Cependant, le non-dit des articles s’exprime avec franchise dans le supplément réservé aux abonnés, donc préférentiellement aux professionnels : le travail dissimulé, qu’on nomme en 1978 « travail noir », se retrouve parmi les préoccupations des groupements professionnels. Ainsi, l’assemblée générale du syndicat du Languedoc-Roussillon aborde un cas de travail noir en Lozère, en regrettant l’absence de moyens législatifs pour agir contre ce problème[7]. La question est d’importance, puisqu’elle fait l’objet de l’éditorial rédigé par le président de la Fédération des Négociants au mois de novembre de la même année[8]. Le terme d’«amateurs au noir» y est mentionné, dans un texte tout en nuance mais au ton quelque peu désabusé.

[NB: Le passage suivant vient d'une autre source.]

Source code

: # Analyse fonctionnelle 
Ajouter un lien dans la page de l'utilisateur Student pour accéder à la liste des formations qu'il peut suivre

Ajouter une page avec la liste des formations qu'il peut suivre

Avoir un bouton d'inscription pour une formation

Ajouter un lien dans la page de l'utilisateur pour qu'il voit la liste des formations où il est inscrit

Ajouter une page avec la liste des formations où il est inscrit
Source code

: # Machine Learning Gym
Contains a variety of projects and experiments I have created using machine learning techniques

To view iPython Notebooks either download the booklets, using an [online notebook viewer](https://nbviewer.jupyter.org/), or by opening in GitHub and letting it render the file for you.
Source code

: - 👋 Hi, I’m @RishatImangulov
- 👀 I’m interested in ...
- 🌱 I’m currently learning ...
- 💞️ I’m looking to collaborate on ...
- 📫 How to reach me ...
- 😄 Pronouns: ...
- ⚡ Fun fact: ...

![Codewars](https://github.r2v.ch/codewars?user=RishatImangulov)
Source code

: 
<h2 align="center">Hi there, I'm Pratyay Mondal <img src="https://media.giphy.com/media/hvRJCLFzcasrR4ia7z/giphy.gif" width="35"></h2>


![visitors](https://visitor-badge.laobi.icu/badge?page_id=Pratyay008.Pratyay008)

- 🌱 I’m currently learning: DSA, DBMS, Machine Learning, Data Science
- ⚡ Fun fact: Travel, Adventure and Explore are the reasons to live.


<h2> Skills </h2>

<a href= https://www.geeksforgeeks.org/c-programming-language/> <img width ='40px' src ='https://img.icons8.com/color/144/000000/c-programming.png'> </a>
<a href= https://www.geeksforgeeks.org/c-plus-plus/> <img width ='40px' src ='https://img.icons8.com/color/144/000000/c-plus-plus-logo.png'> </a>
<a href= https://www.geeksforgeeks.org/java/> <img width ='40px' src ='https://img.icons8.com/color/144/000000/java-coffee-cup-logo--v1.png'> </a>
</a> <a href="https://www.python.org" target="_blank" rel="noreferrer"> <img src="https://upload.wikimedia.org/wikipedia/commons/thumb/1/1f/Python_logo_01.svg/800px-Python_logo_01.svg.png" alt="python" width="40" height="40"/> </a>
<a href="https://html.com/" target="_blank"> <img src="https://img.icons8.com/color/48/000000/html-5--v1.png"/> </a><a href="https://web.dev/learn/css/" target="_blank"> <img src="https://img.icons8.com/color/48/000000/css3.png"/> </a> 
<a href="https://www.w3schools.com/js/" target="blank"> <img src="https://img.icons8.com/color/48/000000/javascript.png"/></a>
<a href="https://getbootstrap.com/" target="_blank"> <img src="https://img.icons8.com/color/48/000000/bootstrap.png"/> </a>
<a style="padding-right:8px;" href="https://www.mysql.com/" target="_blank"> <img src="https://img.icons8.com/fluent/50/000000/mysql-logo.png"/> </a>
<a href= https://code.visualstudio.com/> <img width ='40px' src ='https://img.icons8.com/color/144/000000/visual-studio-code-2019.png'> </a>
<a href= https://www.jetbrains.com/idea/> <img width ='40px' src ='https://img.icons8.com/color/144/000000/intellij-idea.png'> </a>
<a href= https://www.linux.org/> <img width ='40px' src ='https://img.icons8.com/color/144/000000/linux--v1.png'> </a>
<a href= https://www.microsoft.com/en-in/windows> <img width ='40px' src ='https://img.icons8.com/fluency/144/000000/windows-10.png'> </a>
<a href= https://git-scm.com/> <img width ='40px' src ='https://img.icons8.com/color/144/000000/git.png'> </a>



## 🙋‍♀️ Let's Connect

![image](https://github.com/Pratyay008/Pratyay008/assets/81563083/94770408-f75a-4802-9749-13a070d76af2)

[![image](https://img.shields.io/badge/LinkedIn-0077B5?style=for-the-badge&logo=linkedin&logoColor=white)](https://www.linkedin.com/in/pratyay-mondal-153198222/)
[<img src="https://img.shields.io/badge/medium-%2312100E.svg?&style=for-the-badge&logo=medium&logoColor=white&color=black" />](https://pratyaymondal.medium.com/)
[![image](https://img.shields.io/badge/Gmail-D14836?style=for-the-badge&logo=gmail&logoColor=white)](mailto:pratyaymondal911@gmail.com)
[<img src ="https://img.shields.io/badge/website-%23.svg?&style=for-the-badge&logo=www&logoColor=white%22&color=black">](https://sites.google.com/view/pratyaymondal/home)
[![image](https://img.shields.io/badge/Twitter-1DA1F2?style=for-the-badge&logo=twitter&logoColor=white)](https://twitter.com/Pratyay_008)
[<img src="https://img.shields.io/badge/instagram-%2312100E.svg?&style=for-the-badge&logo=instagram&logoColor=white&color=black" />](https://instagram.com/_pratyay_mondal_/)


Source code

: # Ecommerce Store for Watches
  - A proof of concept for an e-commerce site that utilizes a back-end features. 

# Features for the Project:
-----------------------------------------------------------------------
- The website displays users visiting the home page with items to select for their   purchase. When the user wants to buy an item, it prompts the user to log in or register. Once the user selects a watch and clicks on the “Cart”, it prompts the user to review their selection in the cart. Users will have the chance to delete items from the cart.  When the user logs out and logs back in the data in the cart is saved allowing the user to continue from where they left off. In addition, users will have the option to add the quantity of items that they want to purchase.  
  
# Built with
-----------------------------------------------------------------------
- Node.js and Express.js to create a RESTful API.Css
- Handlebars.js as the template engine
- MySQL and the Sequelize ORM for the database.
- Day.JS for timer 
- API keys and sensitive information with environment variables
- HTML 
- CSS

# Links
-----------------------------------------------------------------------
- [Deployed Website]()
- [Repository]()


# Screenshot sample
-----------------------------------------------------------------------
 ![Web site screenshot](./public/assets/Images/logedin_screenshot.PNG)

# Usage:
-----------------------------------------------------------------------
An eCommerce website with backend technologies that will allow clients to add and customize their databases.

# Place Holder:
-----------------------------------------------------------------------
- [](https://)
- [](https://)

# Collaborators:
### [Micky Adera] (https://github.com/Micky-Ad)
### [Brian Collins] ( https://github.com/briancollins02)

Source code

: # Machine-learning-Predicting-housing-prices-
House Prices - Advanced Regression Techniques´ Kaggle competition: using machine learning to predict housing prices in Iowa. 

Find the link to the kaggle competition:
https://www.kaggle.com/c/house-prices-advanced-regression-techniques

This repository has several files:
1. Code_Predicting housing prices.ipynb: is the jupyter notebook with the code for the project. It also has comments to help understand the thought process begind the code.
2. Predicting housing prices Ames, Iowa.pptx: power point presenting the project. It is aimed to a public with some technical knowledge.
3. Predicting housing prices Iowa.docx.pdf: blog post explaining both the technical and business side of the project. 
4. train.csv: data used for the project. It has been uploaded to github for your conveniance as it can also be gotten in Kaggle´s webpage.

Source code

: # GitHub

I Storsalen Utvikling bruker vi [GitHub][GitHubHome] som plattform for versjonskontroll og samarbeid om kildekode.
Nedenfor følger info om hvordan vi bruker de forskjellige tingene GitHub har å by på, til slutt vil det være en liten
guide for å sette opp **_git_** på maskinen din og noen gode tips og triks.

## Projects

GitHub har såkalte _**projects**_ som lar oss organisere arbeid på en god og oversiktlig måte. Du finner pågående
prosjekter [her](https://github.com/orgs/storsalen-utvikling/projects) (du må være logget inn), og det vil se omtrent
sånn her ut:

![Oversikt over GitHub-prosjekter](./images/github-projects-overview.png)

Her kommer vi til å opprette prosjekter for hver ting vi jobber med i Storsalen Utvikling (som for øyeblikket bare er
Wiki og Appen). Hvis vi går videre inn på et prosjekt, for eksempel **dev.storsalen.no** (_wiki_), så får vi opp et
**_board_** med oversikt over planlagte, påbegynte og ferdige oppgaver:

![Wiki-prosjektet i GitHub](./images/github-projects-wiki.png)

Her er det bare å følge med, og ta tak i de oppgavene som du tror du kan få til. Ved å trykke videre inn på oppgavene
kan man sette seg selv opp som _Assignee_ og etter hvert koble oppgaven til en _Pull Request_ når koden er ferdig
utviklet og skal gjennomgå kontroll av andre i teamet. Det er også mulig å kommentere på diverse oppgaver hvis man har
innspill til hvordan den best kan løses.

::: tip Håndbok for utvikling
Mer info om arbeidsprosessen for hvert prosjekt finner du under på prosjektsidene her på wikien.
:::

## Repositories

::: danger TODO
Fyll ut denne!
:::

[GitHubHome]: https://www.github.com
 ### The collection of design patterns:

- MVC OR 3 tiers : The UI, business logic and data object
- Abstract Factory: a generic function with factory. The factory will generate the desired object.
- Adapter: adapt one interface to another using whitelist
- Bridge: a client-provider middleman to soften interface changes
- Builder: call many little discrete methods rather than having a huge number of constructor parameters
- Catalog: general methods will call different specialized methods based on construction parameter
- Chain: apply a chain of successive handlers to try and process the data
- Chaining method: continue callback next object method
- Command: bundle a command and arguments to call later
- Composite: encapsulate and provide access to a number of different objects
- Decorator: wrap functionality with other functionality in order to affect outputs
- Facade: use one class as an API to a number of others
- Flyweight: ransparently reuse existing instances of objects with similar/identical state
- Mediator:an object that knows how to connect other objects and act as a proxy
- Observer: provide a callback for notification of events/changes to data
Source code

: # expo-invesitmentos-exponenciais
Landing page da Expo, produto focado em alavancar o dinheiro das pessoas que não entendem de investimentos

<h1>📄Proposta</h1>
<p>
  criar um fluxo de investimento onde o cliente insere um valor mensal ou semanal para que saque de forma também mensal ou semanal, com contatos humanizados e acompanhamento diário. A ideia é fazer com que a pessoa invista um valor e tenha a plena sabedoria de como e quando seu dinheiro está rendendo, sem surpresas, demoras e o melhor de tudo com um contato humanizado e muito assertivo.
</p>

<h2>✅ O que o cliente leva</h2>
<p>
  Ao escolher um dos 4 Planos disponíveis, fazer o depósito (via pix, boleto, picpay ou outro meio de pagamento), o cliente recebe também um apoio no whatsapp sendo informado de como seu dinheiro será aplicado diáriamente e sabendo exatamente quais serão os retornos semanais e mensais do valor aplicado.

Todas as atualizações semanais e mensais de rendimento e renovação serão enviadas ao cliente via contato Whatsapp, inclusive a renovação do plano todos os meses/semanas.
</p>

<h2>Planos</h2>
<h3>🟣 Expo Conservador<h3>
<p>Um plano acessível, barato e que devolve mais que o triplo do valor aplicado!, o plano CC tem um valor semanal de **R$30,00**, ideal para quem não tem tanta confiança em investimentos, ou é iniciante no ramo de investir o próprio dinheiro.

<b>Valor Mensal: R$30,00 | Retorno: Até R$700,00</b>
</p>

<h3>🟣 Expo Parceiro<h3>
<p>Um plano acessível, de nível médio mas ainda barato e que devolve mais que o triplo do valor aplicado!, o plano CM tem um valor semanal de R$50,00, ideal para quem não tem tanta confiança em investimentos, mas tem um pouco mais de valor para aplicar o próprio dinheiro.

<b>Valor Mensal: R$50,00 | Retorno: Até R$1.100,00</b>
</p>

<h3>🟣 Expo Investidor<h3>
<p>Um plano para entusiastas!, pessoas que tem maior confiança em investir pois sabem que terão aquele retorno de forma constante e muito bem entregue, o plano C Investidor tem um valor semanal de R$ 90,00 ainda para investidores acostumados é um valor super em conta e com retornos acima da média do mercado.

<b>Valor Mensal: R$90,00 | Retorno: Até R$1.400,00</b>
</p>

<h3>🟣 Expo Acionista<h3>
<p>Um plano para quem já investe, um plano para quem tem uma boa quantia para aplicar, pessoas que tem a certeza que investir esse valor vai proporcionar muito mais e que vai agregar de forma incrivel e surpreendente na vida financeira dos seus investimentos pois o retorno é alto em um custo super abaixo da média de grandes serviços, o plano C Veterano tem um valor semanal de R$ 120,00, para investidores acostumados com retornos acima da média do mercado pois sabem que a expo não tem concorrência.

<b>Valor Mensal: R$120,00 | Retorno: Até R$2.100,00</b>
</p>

La formation continue des photographes est perçue comme le fondement d’un avenir plus serein du groupe professionnel considéré. Mais la question apparaît complexe à la lecture des multiples actions engagées par les groupements locaux : on s’attaque, pêle-mêle, à la formation commerciale, à la gestion, à la photographie publicitaire comme au portrait (au cours d’une même session ![9]). On évoque le contenu du C.A.P., une réglementation à l’image des opticiens ou des coiffeurs, en regrettant à demi-mot que la pratique de la photographie ne pose pas, elle, de question de santé publique, mais à aucun moment on n’envisage le problème sous l’angle du renouvellement générationnel. Il n’en demeure pas moins que la réflexion semble s’engager alors, et qu’elle portera ses fruits : trente ans après, le métier existe encore ; … et ses pratiquants se posent les mêmes questions.

Notes

[1] G. M. (Guy Mandery ?) : « Le labo et l’artisan – Le désir d’autonomie », Le Photographe n°1347, mars 1978, p. 86.
[2] G. M. (Guy Mandery ?) : « Le labo et l’artisan – Des pistes de Monthléry aux haricots d’Arpajon », Le Photographe n°1348, avril 1978, p. 103 à 105.
[3] G. M. (Guy Mandery ?) : « Le labo et l’artisan – Développer la couleur à Bergerac », Le Photographe n°1354, novembre 1978, p. 16-17.
[4] « Le portrait à la mode : filtres et diffuseurs », Le Photographe n°1351, juillet-août 1978, p. 29.
[5] Christian Imbert : « Pour sortir de l’ornière – Une nouvelle photographie de mariage », Le Photographe n°1351, juillet-août 1978, p. 34 à 39.
[6] Jacques Rives : « Un photographe lorrain et le portrait pictural », Le Photographe n°1351, juillet-août 1978, p. 72-73.
[7] Le Photographe, supplément au n°1347, mars 1978, p. 4.
[8] Le Photographe, supplément au n°1354, novembre 1978, p. 3.
[9] Jacques Rives : « Les Vosges donnent l’exemple – Une nécessité : le recyclage permanent», Le Photographe n°1346, juin 1978, p. 102-103.